To do: Whenever a line below mentions the word "dynamic", that line should be copied.

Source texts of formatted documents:
┏━━

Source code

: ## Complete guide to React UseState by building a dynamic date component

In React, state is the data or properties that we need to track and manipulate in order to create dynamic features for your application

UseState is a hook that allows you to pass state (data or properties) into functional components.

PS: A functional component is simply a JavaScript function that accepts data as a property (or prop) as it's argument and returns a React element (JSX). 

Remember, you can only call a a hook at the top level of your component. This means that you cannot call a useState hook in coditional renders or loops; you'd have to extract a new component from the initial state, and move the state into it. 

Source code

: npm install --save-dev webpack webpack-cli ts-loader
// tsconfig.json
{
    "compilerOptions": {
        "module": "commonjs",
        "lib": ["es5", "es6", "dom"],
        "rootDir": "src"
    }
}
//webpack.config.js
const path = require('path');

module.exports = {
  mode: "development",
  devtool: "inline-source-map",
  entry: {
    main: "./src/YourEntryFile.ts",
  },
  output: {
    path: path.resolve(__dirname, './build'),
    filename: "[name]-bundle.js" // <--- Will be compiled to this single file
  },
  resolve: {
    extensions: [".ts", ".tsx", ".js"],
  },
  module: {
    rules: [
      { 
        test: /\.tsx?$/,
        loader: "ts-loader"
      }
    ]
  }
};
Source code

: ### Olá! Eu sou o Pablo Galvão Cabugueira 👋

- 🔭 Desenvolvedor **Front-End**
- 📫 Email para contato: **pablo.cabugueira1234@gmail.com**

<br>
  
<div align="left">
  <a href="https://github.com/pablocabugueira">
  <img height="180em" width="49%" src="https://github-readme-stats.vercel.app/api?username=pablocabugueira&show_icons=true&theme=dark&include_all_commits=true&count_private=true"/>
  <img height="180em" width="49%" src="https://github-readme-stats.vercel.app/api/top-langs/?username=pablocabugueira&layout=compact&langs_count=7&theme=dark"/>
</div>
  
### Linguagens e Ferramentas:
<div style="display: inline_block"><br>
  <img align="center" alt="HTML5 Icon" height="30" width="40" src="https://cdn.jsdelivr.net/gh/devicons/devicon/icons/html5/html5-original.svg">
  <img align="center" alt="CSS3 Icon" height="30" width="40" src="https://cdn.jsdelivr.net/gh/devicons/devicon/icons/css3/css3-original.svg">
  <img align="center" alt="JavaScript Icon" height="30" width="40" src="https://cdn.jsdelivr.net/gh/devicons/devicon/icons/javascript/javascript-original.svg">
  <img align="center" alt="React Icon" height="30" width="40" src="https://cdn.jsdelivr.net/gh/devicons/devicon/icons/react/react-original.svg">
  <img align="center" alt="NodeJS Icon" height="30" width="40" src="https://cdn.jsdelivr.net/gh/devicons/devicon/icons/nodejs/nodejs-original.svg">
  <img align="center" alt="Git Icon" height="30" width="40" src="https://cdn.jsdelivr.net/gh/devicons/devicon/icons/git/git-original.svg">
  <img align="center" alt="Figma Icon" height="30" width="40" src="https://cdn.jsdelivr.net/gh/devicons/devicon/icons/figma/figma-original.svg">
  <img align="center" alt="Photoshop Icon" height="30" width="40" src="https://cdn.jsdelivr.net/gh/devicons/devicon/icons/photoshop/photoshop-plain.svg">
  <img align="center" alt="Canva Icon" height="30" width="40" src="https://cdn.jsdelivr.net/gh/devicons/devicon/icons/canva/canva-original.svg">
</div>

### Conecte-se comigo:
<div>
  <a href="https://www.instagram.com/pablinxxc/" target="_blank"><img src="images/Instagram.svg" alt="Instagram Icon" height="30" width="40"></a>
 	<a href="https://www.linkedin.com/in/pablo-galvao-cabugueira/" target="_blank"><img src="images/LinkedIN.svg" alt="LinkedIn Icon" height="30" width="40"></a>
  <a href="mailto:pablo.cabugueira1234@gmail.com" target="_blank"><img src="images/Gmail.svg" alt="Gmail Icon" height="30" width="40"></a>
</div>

┗━━
┏━━

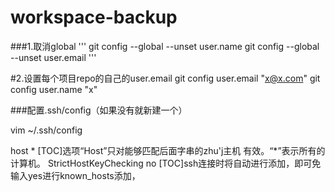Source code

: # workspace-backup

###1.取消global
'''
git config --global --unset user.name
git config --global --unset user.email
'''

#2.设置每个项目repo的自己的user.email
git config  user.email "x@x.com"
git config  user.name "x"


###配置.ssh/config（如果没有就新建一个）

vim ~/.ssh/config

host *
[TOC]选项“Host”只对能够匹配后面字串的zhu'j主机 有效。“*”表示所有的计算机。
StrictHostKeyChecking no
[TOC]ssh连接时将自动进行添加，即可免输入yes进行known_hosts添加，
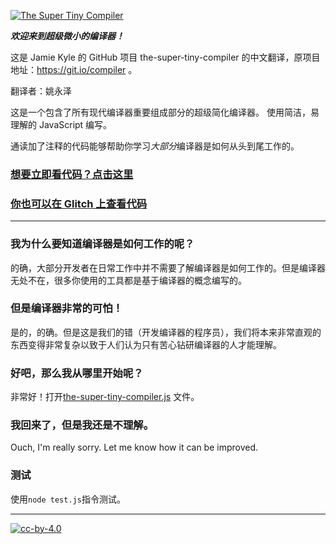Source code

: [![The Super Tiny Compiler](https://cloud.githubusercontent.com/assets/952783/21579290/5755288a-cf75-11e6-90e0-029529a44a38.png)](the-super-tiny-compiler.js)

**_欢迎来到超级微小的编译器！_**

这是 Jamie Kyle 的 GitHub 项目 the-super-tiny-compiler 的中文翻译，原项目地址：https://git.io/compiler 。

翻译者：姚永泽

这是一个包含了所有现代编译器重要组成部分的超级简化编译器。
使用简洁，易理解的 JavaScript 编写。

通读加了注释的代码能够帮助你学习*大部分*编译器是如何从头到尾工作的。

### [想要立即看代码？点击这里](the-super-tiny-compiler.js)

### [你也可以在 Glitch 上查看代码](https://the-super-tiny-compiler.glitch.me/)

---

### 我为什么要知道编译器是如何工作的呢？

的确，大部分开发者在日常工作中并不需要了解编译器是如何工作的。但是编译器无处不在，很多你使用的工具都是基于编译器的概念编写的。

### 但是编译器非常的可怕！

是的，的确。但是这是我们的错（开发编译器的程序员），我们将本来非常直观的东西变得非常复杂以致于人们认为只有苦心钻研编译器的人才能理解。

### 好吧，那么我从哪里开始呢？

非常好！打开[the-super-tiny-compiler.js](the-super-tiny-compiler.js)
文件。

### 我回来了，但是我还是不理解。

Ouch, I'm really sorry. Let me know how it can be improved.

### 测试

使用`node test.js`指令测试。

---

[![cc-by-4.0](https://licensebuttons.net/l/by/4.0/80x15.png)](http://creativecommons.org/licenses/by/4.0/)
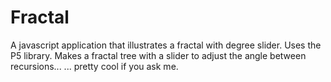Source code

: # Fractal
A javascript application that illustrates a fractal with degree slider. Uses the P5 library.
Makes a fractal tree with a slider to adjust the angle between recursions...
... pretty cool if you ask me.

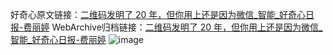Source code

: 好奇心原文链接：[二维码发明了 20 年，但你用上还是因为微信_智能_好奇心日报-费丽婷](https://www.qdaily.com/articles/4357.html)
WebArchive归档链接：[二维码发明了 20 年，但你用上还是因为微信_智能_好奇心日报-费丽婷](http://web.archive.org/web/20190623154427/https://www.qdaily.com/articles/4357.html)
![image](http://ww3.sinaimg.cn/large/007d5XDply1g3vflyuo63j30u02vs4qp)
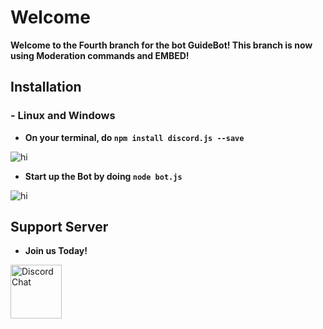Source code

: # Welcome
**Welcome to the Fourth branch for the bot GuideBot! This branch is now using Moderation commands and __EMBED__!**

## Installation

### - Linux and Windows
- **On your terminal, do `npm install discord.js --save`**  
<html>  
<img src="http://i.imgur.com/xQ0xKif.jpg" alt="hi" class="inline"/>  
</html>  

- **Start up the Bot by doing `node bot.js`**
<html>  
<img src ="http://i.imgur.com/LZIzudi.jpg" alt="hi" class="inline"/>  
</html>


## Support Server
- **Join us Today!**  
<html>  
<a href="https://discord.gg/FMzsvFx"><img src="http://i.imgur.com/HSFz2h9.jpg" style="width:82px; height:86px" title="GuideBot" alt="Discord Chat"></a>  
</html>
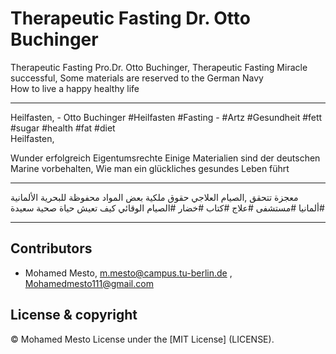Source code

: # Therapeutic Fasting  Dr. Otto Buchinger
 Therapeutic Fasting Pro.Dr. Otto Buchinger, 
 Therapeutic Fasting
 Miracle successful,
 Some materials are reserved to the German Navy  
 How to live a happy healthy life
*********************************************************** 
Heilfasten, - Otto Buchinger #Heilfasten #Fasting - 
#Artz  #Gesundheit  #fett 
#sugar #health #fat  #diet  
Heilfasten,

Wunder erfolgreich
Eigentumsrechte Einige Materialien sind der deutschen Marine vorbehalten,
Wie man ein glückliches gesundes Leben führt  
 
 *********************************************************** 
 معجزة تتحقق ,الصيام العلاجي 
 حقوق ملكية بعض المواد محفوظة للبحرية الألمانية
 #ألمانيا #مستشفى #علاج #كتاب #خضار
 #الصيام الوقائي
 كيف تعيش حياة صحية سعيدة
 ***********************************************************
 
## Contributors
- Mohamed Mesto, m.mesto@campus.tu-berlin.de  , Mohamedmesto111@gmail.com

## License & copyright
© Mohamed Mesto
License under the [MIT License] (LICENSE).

┗━━

Answer area:
: ## Complete guide to React UseState by building a dynamic date component
In React, state is the data or properties that we need to track and manipulate in order to create dynamic features for your application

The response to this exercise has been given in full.